Temuan SPI di Kota Tegal, Persepsi Gratifikasi di Sekolah Masih Tinggi

SPI KPK mengungkap 86,11 persen responden masih menganggap pemberian hadiah kepada guru wajar. Pemkot Tegal menggencarkan edukasi antigratifikasi di sekolah.
TEGAL, puskapik.com - Praktik pemberian hadiah kepada guru yang masih dianggap wajar oleh mayoritas masyarakat menjadi isu krusial dalam upaya pencegahan korupsi di sektor pendidikan.
Wakil Wali Kota Tegal, Tazkiyyatul Muthmainnah, menegaskan bahwa pembentukan karakter antikorupsi harus dimulai dari lingkungan keluarga, bukan semata melalui penegakan hukum.
Hal itu disampaikannya dalam kegiatan edukasi antikorupsi bertajuk Anti Korupsi Stop Gratifikasi di SMP Negeri 1 Kota Tegal, Selasa 7 Juli 2026.
"Anak belajar bukan hanya dari apa yang kita sampaikan, tetapi juga dari apa yang kita lakukan setiap hari.
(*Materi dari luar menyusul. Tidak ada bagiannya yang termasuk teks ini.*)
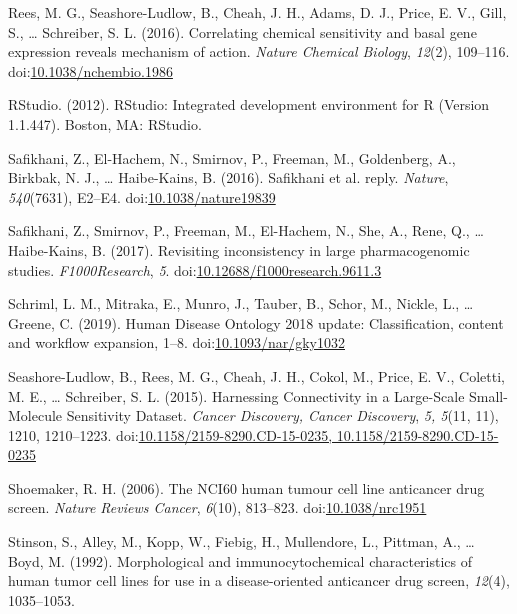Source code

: \documentclass[man]{apa6}
\begin{document}
\hypertarget{ref-rees2016}{}
Rees, M. G., Seashore-Ludlow, B., Cheah, J. H., Adams, D. J., Price, E.
V., Gill, S., \ldots{} Schreiber, S. L. (2016). Correlating chemical
sensitivity and basal gene expression reveals mechanism of action.
\emph{Nature Chemical Biology}, \emph{12}(2), 109--116.
doi:\href{https://doi.org/10.1038/nchembio.1986}{10.1038/nchembio.1986}

\hypertarget{ref-rstudio2012}{}
RStudio. (2012). RStudio: Integrated development environment for R
(Version 1.1.447). Boston, MA: RStudio.

\hypertarget{ref-safikhani2016}{}
Safikhani, Z., El-Hachem, N., Smirnov, P., Freeman, M., Goldenberg, A.,
Birkbak, N. J., \ldots{} Haibe-Kains, B. (2016). Safikhani et al. reply.
\emph{Nature}, \emph{540}(7631), E2--E4.
doi:\href{https://doi.org/10.1038/nature19839}{10.1038/nature19839}

\hypertarget{ref-safikhani2017}{}
Safikhani, Z., Smirnov, P., Freeman, M., El-Hachem, N., She, A., Rene,
Q., \ldots{} Haibe-Kains, B. (2017). Revisiting inconsistency in large
pharmacogenomic studies. \emph{F1000Research}, \emph{5}.
doi:\href{https://doi.org/10.12688/f1000research.9611.3}{10.12688/f1000research.9611.3}

\hypertarget{ref-schriml2019}{}
Schriml, L. M., Mitraka, E., Munro, J., Tauber, B., Schor, M., Nickle,
L., \ldots{} Greene, C. (2019). Human Disease Ontology 2018 update:
Classification, content and workflow expansion, 1--8.
doi:\href{https://doi.org/10.1093/nar/gky1032}{10.1093/nar/gky1032}

\hypertarget{ref-seashore-ludlow2015}{}
Seashore-Ludlow, B., Rees, M. G., Cheah, J. H., Cokol, M., Price, E. V.,
Coletti, M. E., \ldots{} Schreiber, S. L. (2015). Harnessing
Connectivity in a Large-Scale Small-Molecule Sensitivity Dataset.
\emph{Cancer Discovery, Cancer Discovery}, \emph{5, 5}(11, 11), 1210,
1210--1223.
doi:\href{https://doi.org/10.1158/2159-8290.CD-15-0235,\%2010.1158/2159-8290.CD-15-0235}{10.1158/2159-8290.CD-15-0235, 10.1158/2159-8290.CD-15-0235}

\hypertarget{ref-shoemaker2006}{}
Shoemaker, R. H. (2006). The NCI60 human tumour cell line anticancer
drug screen. \emph{Nature Reviews Cancer}, \emph{6}(10), 813--823.
doi:\href{https://doi.org/10.1038/nrc1951}{10.1038/nrc1951}

\hypertarget{ref-stinson1992}{}
Stinson, S., Alley, M., Kopp, W., Fiebig, H., Mullendore, L., Pittman,
A., \ldots{} Boyd, M. (1992). Morphological and immunocytochemical
characteristics of human tumor cell lines for use in a disease-oriented
anticancer drug screen, \emph{12}(4), 1035--1053.
\end{document}
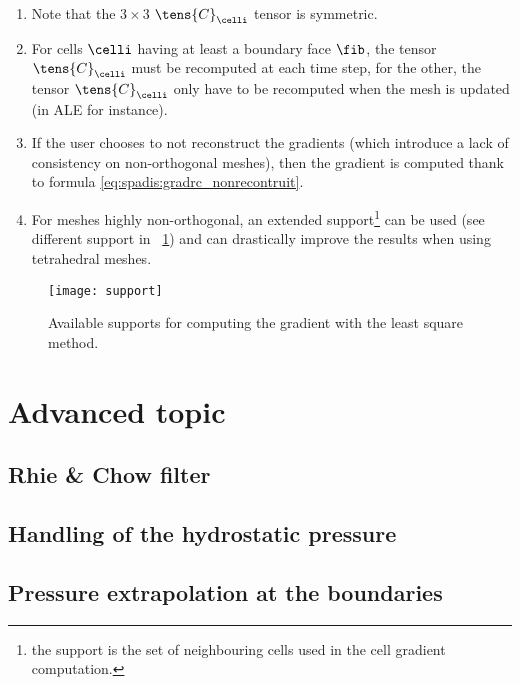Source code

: \begin{remark}
\begin{enumerate}[ label=\roman{*}/, ref=(\roman{*})]
\item Note that the $3\times3$ $\tens{C}_\celli$ tensor is symmetric.
\item For cells $\celli$ having at least a boundary face $\fib$, the tensor $\tens{C}_\celli$ must be recomputed at each time step,
for the other, the tensor $\tens{C}_\celli$ only have to be recomputed when the mesh is updated (in ALE for instance).
\item If the user chooses to not reconstruct the gradients (which introduce a lack of consistency on non-orthogonal meshes),
then the gradient is computed thank to formula \eqref{eq:spadis:gradrc_nonrecontruit}.
\item For meshes highly non-orthogonal, an extended support\footnote{
the support is the set of neighbouring cells used in the cell gradient computation.
} can be used (see different support in \figurename~\ref{fig:spadis:gradmc_support}) and can drastically improve the results when using tetrahedral meshes. 
\end{enumerate}
\end{remark}

\begin{figure}[!htp]
\centerline{\texttt{[image: support]}}
\caption{Available supports for computing the gradient with the least square method.\label{fig:spadis:gradmc_support}}
\end{figure}









\section{Advanced topic}

\subsection{Rhie \& Chow filter}


\subsection{Handling of the hydrostatic pressure}

\subsection{Pressure extrapolation at the boundaries}


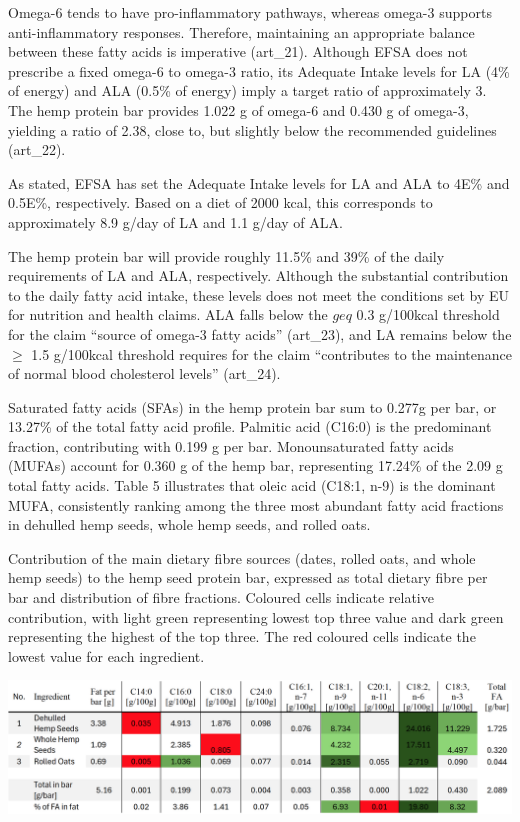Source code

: \vspace{1em}
Omega-6 tends to have pro-inflammatory pathways, whereas omega-3 supports anti-inflammatory responses. Therefore, maintaining an appropriate balance between these fatty acids is imperative (art\_21). Although EFSA does not prescribe a fixed omega-6 to omega-3 ratio, its Adequate Intake levels for LA (4\% of energy) and ALA (0.5\% of energy) imply a target ratio of approximately 3. The hemp protein bar provides 1.022 g of omega-6 and 0.430 g of omega-3, yielding a ratio of 2.38, close to, but slightly below the recommended guidelines (art\_22). 

\vspace{1em}
As stated, EFSA has set the Adequate Intake levels for LA and ALA to 4E\% and 0.5E\%, respectively. Based on a diet of 2000 kcal, this corresponds to approximately 8.9 g/day of LA and 1.1 g/day of ALA. 

\vspace{1em}
The hemp protein bar will provide roughly 11.5\% and 39\% of the daily requirements of LA and ALA, respectively. Although the substantial contribution to the daily fatty acid intake, these levels does not meet the conditions set by EU for nutrition and health claims. ALA falls below the $geq$ 0.3 g/100kcal threshold for the claim “source of omega-3 fatty acids” (art\_23), and LA remains below the $\geq$ 1.5 g/100kcal threshold requires for the claim “contributes to the maintenance of normal blood cholesterol levels” (art\_24).

\vspace{1em}
Saturated fatty acids (SFAs) in the hemp protein bar sum to 0.277g per bar, or 13.27\% of the total fatty acid profile. Palmitic acid (C16:0) is the predominant fraction, contributing with 0.199 g per bar. 
Monounsaturated fatty acids (MUFAs) account for 0.360 g of the hemp bar, representing 17.24\% of the 2.09 g total fatty acids. Table 5 illustrates that oleic acid (C18:1, n-9) is the dominant MUFA, consistently ranking among the three most abundant fatty acid fractions in dehulled hemp seeds, whole hemp seeds, and rolled oats. 


\begin{table}[H]
    \centering
    \caption{Contribution of the main dietary fibre sources (dates, rolled oats, and whole hemp seeds) to the hemp seed protein bar,
    expressed as total dietary fibre per bar and distribution of fibre fractions. Coloured cells indicate relative contribution, with light
    green representing lowest top three value and dark green representing the highest of the top three. The red coloured cells indicate the
    lowest value for each ingredient.}
    \label{tab:fatty_acid_tab_01}
    \includegraphics[angle=90,origin=c,width=0.25\textheight]{Figures/tab_fatty_01.png}
\end{table}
Karena itu, keluarga harus menjadi contoh pertama dalam menanamkan kejujuran dan integritas," ujar Mba Iin, sapaan akrab wawalkot.
Menurut Mba Iin, keluarga merupakan fondasi utama dalam membentuk karakter anak, termasuk membiasakan sikap jujur, disiplin dan bertanggung jawab sejak dini.
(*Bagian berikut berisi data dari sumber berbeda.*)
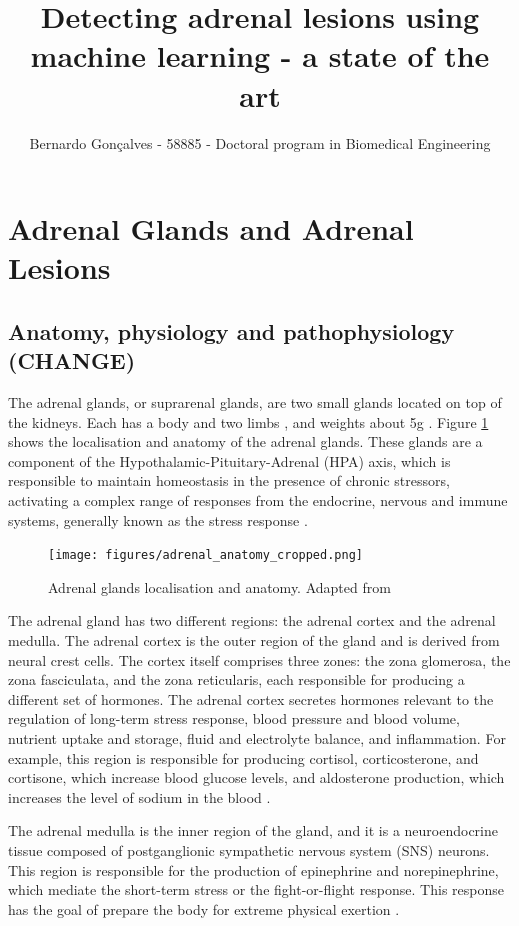 \documentclass{article}
\title{Detecting adrenal lesions using machine learning - a state of the art}
\author{Bernardo Gonçalves - 58885 - Doctoral program in Biomedical Engineering}
\begin{document}
\maketitle

\section{Adrenal Glands and Adrenal Lesions}

\subsection{Anatomy, physiology and pathophysiology (CHANGE)}

The adrenal glands, or suprarenal glands, are two small glands located on top of
the kidneys.  Each has a body and two limbs \cite{Baba2012}, and weights about
5g \cite{brit}. Figure \ref{fig:adrenal_ana} shows the localisation and anatomy
of the adrenal glands. These glands are a component of the
Hypothalamic-Pituitary-Adrenal (HPA) axis, which is responsible to maintain
homeostasis in the presence of chronic stressors, activating a complex range of
responses from the endocrine, nervous and immune systems, generally known as the
stress response \cite{open}.

\begin{figure}
    \centering
    \texttt{[image: figures/adrenal\_anatomy\_cropped.png]}
    \caption{Adrenal glands localisation and anatomy.  Adapted from \cite{Grossman2022}}
    \label{fig:adrenal_ana}
\end{figure}

The adrenal gland has two different regions: the adrenal cortex and the adrenal
medulla. The adrenal cortex is the outer region of the gland and is derived from
neural crest cells. The cortex itself comprises three zones: the zona glomerosa,
the zona fasciculata, and the zona reticularis, each responsible for producing a
different set of hormones. The adrenal cortex secretes hormones relevant to the
regulation of long-term stress response, blood pressure and blood volume,
nutrient uptake and storage, fluid and electrolyte balance, and inflammation.
For example, this region is responsible for producing cortisol, corticosterone,
and cortisone, which increase blood glucose levels, and aldosterone production,
which increases the level of sodium in the blood \cite{open}.

The adrenal medulla is the inner region of the gland, and it is a neuroendocrine
tissue composed of postganglionic sympathetic nervous system (SNS) neurons. This
region is responsible for the production of epinephrine and norepinephrine,
which mediate the short-term stress or the fight-or-flight response. This
response has the goal of prepare the body for extreme physical exertion \cite{open}.
\end{document}
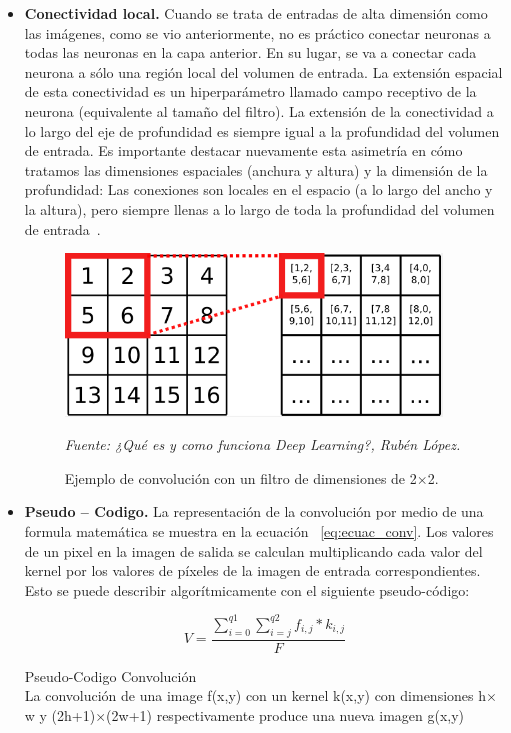\begin{itemize}
\item \textbf{Conectividad local.} Cuando se trata de entradas de alta dimensión como las imágenes, como se vio anteriormente, no es práctico conectar neuronas a todas las neuronas en la capa anterior. En su lugar, se va a conectar cada neurona a sólo una región local del volumen de entrada. La extensión espacial de esta
conectividad es un hiperparámetro llamado campo receptivo de la neurona (equivalente al tamaño del filtro). La extensión de la conectividad a lo largo del eje de profundidad es siempre igual a la profundidad del volumen de entrada. Es importante destacar nuevamente esta asimetría en cómo tratamos las dimensiones espaciales (anchura y altura) y la dimensión de la profundidad: Las conexiones son locales en el espacio (a lo largo del ancho y la altura), pero siempre llenas a lo largo de toda la profundidad del volumen de entrada~\cite{22RedesNeuronalesConvolu}.


\begin{figure}[H]
		\centering
		\includegraphics[width=100mm]{./Imagenes/convolucion.png}
		\caption{Ejemplo de convolución con un filtro de dimensiones de 2$\times$2.}
		\vspace{0.15cm}
		\textit{Fuente: ¿Qué es y como funciona Deep Learning?, Rubén López.}
        	\label{fig:convolucion}
\end{figure}


\item { \textbf{Pseudo – Codigo.} La representación de la convolución por medio de una formula matemática se muestra en la ecuación ~\ref{eq:ecuac_conv}. Los valores de un pixel en la imagen de salida se calculan multiplicando cada valor del kernel por los valores de píxeles de la imagen de entrada correspondientes. Esto se puede describir algorítmicamente con el siguiente pseudo-código:

\begin{equation}\label{eq:ecuac_conv}
V = \frac{\sum^{q1}_{i=0}\sum^{q2}_{i=j} f_{i,j}*k_{i,j}}{F}
\end{equation}

\begin{algorithm}
\caption{Pseudo-Codigo Convolución\\
La convolución de una image f(x,y) con un kernel k(x,y) con dimensiones h$\times$w y (2h+1)$\times$(2w+1) respectivamente produce una nueva imagen g(x,y)}\label{alg:euclid}
\begin{algorithmic}[H]


\end{algorithmic}
\end{algorithm}}
\end{itemize}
Nilai-nilai tersebut dinilai penting agar anak mampu menolak perilaku koruptif di masa depan.
Baca Juga: DPRD Warning Pemkot Tegal, Jangan Asal Keluarkan Izin Hiburan
Namun, upaya tersebut dinilai belum cukup jika tidak diimbangi dengan lingkungan pendidikan yang konsisten.
Mba Iin menekankan perlunya sinergi antara orang tua dan sekolah dalam menanamkan nilai integritas.
Di sekolah, guru berperan memperkuat karakter melalui pembelajaran dan budaya disiplin, termasuk tidak menoleransi praktik menyontek dan membiasakan tanggung jawab.
Sementara itu, Sekretaris Inspektorat Kota Tegal, Siti Cahyani, mengungkapkan temuan penting dari Survei Penilaian Integritas Komisi Pemberantasan Korupsi atau SPI KPK.
Berdasarkan hasil survei tahun 2024, sebanyak 86,11 persen responden masih menganggap pemberian hadiah dari orang tua kepada guru sebagai hal yang wajar, baik saat hari raya maupun kenaikan kelas.
"Padahal, praktik tersebut berpotensi mengarah pada gratifikasi. Budaya ini harus diubah agar lingkungan pendidikan bersih dan berintegritas," kata Siti.
Siti menjelaskan, edukasi antikorupsi di lingkungan sekolah menjadi salah satu langkah konkret untuk mengubah persepsi tersebut.